XD検定も正式スタート

Adobe、Premiere Pro/Rushもアップデート。プロとアマ、動画編集の2極化に対応

ファイルウェブ編集部・筑井真奈
2020年06月17日
Adobeは、Premiere ProならびにPremiere Rushを機能強化。プロフェッショナルユース、アマチュアユースの双方に向けたアップデートを公開した。

Adobe マーケティングマネージャーの田中玲子氏は動画クリエイティヴについて、8KやVRといった最先端技術への取り組みがある一方で、SNSで共有するために手早くクオリティの高いコンテンツ制作を行う需要も高まり、「2極化が進んでいる」ことを指摘。今回のアップデートは両方のターゲットに向けた機能強化となっているという。

Adobeマーケティングマネージャー田中玲子氏

Premiere Proについては、複数人でのプロジェクト管理機能に加え、Stock Audioへの対応を発表。ショートムービーにBGMをつけたい場合などに、3万5,000点以上のロイヤリティフリーの音源を使うことができる。ムード(ロマンチックなど)、ジャンル(ロックなど)、テンポ、長さ、ヴォーカルの有無など、いくつかの条件で絞り込みを行い、適切なサウンドを探すことができる。

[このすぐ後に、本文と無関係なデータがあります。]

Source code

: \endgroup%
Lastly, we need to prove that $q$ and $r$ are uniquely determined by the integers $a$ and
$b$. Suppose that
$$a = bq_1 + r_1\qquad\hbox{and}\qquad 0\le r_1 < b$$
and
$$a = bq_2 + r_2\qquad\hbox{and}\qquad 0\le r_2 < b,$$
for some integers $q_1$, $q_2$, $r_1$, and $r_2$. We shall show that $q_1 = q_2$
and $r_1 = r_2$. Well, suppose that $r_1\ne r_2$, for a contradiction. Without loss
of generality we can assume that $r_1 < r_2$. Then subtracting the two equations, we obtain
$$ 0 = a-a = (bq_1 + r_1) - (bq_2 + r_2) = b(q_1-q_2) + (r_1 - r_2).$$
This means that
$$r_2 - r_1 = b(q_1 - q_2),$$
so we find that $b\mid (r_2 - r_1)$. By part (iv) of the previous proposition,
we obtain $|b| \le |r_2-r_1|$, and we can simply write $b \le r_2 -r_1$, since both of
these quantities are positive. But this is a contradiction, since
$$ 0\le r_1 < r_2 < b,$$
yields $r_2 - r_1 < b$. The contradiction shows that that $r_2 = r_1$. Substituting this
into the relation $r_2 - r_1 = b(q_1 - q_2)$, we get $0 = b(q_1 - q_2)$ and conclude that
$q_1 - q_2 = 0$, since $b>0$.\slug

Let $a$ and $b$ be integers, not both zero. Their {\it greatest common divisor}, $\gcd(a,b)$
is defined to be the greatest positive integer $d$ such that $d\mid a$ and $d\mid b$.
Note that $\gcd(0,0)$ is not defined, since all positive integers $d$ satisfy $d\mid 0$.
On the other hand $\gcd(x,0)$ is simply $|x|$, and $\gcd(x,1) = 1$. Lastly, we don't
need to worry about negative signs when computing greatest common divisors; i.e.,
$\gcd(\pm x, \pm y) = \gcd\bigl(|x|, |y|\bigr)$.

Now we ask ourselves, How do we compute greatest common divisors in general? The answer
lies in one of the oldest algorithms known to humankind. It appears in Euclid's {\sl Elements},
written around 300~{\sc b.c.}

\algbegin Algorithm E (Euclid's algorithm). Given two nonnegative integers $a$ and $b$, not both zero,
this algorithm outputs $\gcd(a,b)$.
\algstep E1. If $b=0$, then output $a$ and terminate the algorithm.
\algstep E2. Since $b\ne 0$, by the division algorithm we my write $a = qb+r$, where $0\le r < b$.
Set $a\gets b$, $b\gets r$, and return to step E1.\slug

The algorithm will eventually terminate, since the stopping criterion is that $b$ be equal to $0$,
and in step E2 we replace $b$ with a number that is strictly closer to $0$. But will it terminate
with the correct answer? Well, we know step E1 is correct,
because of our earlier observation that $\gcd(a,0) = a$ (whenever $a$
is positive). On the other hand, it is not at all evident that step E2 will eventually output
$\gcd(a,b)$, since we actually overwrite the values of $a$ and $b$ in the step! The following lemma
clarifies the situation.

Stock Audioと連携、ロイヤリティフリーのBGMを多数利用できる

また「シーン検出」機能では、完パケデータから特定のシーンを検出することができる。これまでは再生しながらそれぞれカット点を入れるという手間が必要だったが、シーンの切り替えにワンクリックでカット点を入れることができる。例えば芸能人のスキャンダルにより、特定のシーンを全てカットしなければならないような状況で活用することができるという。

シーンを自動で検出し、クリップを分割できる

モバイルデバイスでも使えるPremiere Rushのアップデートとしては、静止画に対して動きのある動画を作ることができる「パンとズーム」機能、また、被写体を常に中央に配置する「オートリフレーム」機能が追加される。Premiere Proでは従来から搭載されていた機能だが、Vlogの需要の高まりに答え、Premiere Rushでもできるようになったという。

被写体を常に中央に配置するオートリフレーム機能

静止画から動きのある動画を制作することもできる

ウエブ制作ツール「Adobe XD」については、日本独自の機能として「XD検定」を6月10日より正式スタートさせている。ブラウザ上でXDを「どこまで理解できているか」を判定する自己診断ツールで、無料で利用でき、5分程度で終了する。現在初級、中級、上級の3クラスが公開されている。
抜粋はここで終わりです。